This discussion has been locked.

You can no longer post new replies to this discussion. If you have a question you can start a new discussion

UTM Slave node got unlicensed because of left "reserved"?

Hi,

running an a/p cluster of two SG 135. Some time ago we performed an update to 9.702-1 and left one node "reserved". Unfortunately we left him in this state for a couple of days.

Today at midnight, slave went to "DEAD". Today is the end of a license that has been renewed but I guess due to the fact that the slave was reserved there was no replication anymore. And no replication of the renewed license. And the slave got unlicensed and turned to death state.

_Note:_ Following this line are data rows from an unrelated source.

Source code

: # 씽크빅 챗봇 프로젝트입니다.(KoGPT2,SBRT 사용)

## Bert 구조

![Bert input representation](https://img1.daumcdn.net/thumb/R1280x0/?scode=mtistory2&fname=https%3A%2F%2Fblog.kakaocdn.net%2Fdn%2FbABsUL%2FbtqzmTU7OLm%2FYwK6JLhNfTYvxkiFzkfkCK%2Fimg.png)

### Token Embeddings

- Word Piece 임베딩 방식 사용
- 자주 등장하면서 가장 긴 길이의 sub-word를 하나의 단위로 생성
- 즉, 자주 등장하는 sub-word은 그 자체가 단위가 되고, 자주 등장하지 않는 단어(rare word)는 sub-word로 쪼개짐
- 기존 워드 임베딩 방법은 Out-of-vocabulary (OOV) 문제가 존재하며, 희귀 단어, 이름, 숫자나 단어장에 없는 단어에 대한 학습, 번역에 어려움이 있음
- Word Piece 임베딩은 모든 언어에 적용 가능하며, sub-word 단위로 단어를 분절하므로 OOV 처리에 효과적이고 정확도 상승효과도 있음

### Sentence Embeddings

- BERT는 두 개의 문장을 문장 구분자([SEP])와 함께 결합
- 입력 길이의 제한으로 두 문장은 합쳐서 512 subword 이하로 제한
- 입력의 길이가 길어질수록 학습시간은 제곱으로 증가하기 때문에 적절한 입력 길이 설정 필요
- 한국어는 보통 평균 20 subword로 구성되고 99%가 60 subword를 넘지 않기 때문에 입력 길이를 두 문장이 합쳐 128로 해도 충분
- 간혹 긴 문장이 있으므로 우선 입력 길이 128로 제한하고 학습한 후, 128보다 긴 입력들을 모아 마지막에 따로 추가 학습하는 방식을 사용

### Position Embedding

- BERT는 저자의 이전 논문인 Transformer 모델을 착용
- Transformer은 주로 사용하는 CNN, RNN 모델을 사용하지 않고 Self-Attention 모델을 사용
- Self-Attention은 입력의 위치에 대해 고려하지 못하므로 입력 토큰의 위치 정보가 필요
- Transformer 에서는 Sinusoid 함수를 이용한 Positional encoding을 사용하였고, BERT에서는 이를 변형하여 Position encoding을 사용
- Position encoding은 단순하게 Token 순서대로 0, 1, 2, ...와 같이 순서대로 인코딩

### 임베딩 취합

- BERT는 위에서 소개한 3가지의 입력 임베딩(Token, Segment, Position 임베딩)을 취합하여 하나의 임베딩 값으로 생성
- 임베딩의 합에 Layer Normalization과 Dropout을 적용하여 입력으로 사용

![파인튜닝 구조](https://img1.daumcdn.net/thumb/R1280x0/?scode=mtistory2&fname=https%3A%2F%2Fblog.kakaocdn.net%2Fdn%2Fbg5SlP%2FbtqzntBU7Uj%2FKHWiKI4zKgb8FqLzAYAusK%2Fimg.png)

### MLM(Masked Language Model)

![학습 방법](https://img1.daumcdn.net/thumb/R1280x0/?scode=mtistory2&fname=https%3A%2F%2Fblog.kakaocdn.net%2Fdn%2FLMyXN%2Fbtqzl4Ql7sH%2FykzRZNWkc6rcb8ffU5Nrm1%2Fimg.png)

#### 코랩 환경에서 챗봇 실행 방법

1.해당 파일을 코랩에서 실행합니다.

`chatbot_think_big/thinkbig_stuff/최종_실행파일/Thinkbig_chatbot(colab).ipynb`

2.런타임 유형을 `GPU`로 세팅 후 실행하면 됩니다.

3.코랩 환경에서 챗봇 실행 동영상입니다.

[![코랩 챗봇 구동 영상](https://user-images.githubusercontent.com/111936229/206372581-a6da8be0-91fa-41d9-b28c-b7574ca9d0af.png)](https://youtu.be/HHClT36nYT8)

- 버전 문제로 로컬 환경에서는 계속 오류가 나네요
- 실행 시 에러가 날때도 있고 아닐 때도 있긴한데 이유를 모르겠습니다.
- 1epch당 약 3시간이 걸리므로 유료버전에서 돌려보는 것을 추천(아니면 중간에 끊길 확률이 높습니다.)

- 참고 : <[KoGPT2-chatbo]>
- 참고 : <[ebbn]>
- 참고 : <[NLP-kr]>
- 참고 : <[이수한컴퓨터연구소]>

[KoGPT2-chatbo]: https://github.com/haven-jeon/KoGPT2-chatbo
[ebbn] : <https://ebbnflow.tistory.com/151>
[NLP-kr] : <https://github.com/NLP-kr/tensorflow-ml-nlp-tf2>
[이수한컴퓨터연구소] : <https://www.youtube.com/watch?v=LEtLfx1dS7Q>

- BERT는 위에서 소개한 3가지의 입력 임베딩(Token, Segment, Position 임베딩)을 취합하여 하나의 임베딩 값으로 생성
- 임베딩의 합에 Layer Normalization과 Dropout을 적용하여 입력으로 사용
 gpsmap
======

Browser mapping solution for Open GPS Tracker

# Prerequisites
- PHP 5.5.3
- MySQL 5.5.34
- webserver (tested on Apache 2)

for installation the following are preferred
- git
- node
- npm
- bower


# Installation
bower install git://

How to get the slave back to the licensed cluster?

Thanks for any advice.

Cheers

Philipp

This thread was automatically locked due to age.

Parents

0 Alexander Busch over 4 years ago

Hey Philipp,

I would try to reset / remove the dead node and then get the node back in the cluster via auto configuration.
That can be done without any downtime. Until the end of the process I would detach all Ethernet cables except eth3 from the dead node.

Best regards

Alex

-
Cancel
Vote Up 0 Vote Down

Cancel
0 Philipp Thielke1 over 4 years ago in reply to Alexander Busch

Hey Alex,

thanks for your advice. Do you think that this will work even the dead slave node isn‘t on the same firmware release as the current master?

Regards,

Philipp
Cancel
Vote Up 0 Vote Down

Cancel
0 Alexander Busch over 4 years ago in reply to Philipp Thielke1

Yes, the ‘new’ node will do the Up2date while getting part of the cluster. I already considered that.

Best regards

Alex

-
Cancel
Vote Up 0 Vote Down

Cancel
0 Philipp Thielke1 over 4 years ago in reply to Alexander Busch

Perfect! I‘ll try that asap and keep you tuned. Many thanks.
Cancel
Vote Up 0 Vote Down

Cancel
0 Philipp Thielke1 over 4 years ago in reply to Alexander Busch

Hi Alex,

just tried that together with staff of our data center where the appliance is being housed.

Unfortunately this approach does not work. All interfaces unlinked on slave. Except heartbeat if.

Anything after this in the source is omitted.